First of all I want to share a couple of photos of our efforts here in Michigan. The first photo shows our Sachs case with all the shaft components assembled and torqued down. The hot rotor flange is on the right, the output pulley on the left. Just below the bearing case are the disks, star washers and hot rotor case end plates -- as we received them from our laser cutter.
The time and effort saved by having a local shop laser cut these parts was well worth the relatively low cost. For our first stage prototyping we are working with a low-cost 836 steel; for final prototypes we'll specify either 316 or 416 stainless for all of these parts.
After final assembly of the hot rotor section we modified the outlet of our pulse combustor and attached it to the turbine nozzle. Although the combustor cycled properly, the rotor did not self start. The nozzle being a 1" x 1" square tube did not generate enough directed energetic gas between the plates. Most of the gas energy went around the disks and exited the hot rotor case without transferring power to the disk pack. After grinding a nozzle insert and fitting it into the nozzle tube, the resultant slot impeded the pulse combustion cycle (using low pressure air).

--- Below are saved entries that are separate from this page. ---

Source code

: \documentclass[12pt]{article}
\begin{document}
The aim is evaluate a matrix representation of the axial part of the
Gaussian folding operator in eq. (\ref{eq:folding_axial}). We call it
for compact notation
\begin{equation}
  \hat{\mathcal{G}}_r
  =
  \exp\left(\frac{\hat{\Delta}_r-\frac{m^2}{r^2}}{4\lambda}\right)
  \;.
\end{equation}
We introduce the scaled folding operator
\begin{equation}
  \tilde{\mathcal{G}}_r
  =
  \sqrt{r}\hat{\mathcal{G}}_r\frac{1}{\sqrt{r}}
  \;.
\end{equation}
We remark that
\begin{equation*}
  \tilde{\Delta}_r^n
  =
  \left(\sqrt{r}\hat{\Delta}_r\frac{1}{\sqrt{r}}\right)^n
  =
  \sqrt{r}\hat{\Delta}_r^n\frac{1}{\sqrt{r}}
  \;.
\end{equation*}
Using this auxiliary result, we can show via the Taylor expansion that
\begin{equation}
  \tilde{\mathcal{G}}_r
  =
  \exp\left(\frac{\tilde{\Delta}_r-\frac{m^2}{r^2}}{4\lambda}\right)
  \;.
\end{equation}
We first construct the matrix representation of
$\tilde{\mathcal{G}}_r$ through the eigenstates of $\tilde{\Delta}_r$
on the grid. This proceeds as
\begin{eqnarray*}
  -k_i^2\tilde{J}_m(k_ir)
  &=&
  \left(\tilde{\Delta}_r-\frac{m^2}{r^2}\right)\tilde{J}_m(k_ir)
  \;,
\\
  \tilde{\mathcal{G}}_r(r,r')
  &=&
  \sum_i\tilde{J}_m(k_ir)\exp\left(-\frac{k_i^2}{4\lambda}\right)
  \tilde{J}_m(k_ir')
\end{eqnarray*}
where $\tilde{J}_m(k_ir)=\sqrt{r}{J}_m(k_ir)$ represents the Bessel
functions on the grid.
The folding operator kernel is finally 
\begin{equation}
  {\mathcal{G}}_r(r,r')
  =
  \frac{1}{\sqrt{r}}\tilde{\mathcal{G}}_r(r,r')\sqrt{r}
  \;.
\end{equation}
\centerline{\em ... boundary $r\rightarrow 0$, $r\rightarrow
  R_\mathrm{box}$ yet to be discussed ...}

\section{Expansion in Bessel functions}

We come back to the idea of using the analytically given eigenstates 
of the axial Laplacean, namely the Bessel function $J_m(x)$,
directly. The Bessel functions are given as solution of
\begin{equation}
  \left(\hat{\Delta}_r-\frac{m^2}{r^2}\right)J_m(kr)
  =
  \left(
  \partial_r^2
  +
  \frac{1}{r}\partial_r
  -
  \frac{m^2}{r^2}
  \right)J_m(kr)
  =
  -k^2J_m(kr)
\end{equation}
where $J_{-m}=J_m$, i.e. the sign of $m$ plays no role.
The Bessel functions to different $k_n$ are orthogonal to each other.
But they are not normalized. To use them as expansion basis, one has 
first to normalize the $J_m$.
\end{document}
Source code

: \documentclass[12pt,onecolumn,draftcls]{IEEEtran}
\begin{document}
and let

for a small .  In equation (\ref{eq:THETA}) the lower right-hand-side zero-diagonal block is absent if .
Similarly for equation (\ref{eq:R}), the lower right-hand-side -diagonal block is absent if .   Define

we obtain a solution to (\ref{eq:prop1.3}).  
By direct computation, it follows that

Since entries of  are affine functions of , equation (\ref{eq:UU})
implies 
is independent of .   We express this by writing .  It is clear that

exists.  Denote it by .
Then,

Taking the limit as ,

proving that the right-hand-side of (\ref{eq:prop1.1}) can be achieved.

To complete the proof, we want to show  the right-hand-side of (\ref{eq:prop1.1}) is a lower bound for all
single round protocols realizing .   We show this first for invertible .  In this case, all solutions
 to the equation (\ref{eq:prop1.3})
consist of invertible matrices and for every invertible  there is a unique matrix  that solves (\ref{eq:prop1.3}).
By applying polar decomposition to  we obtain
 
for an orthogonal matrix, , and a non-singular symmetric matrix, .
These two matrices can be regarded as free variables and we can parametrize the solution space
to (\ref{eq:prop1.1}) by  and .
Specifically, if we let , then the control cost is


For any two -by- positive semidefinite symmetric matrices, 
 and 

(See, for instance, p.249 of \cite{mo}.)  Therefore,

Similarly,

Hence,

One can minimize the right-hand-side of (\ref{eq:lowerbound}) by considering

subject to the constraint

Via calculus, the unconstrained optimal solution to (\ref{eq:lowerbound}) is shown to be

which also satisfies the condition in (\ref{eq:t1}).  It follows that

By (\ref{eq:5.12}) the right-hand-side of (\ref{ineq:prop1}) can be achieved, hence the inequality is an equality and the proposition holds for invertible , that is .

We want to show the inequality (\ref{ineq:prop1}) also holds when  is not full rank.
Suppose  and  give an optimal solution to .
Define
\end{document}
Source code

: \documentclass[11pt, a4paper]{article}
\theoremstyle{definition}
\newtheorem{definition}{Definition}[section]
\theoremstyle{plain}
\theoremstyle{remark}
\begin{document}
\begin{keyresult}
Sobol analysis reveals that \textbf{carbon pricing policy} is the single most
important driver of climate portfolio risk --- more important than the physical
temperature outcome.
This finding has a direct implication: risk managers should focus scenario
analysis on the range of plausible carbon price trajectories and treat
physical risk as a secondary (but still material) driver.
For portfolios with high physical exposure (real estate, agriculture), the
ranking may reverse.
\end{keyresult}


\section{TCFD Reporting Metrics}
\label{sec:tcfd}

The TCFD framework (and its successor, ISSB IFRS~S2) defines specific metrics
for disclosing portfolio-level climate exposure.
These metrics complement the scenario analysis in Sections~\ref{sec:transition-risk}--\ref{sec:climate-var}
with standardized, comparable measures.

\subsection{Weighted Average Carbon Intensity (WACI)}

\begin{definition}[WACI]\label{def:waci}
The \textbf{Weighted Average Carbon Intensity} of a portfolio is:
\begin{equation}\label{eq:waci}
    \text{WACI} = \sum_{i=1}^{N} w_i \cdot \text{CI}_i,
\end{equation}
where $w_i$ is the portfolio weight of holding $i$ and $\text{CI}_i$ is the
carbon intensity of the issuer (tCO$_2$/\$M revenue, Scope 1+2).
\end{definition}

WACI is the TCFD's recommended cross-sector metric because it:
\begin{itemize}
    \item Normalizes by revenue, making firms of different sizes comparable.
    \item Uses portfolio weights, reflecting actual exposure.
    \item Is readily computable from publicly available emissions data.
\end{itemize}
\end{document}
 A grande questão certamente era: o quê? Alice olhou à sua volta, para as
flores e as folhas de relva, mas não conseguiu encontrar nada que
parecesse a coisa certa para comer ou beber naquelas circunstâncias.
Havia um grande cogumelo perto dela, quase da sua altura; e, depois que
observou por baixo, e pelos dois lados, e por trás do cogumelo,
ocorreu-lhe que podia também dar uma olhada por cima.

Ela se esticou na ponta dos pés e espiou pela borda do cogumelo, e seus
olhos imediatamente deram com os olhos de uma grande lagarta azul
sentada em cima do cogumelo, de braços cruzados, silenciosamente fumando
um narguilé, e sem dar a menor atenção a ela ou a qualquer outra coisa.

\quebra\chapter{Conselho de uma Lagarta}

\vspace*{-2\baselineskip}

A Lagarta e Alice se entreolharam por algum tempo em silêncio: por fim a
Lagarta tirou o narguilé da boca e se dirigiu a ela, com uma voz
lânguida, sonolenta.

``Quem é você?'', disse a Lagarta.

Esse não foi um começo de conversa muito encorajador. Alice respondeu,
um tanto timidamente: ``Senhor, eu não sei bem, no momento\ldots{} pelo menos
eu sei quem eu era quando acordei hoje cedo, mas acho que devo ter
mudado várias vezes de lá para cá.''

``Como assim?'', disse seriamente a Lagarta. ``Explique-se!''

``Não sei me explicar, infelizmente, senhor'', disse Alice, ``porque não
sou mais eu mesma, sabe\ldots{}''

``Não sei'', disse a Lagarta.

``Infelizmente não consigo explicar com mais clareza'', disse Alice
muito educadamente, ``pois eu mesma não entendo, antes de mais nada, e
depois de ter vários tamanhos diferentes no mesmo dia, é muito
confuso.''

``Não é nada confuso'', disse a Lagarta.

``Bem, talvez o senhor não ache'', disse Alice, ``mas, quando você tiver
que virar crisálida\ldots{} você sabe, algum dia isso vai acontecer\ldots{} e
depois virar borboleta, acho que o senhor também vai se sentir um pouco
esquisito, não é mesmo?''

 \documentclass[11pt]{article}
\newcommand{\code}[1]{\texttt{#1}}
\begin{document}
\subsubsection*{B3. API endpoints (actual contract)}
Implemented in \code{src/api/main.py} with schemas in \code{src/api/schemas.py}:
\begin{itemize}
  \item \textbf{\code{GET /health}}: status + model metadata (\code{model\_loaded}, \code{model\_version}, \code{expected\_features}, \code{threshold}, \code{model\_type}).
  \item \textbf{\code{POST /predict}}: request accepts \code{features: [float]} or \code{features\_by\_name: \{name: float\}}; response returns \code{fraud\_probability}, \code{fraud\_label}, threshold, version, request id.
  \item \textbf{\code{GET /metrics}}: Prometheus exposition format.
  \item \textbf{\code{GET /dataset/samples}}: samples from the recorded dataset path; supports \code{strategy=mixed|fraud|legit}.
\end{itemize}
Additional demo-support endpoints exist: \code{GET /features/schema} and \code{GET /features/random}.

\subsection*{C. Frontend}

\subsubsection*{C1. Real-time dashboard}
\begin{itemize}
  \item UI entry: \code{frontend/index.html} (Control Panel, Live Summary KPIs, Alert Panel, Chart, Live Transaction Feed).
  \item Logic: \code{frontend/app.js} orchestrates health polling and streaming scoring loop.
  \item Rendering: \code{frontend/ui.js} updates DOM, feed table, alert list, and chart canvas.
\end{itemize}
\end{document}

Tesla turbines do not operate under conventional turbine principles. Bladed turbines require large volumes of relatively low velocity fluid, whereas Tesla turbines require lower volumes of accurately-directed high velocity fluid.
Tesla turbines work extremely well with steam, air, or hot gas fed to a slotted nozzle at around 80-160 psi. They do not work well with typical simple pulse combustor techniques.
In order to get pulse combustion to work properly with a Tesla turbine, air and fuel must be delivered to the chamber at pressures suitable to deliver approximately 80-160 psi of hot gas to the working rotor nozzle.
In the coming months we plan to experiment with steam and improved combustion systems for powering up the hot rotor section.
Other Club Member Development Updates
Also, Luis Mendonca sent a number of photos showing some of his work with Tesla turbines. The photos show some of his early work with steam or compressed air driving a turbine; other photos show his more recent work with pulse combustion techniques.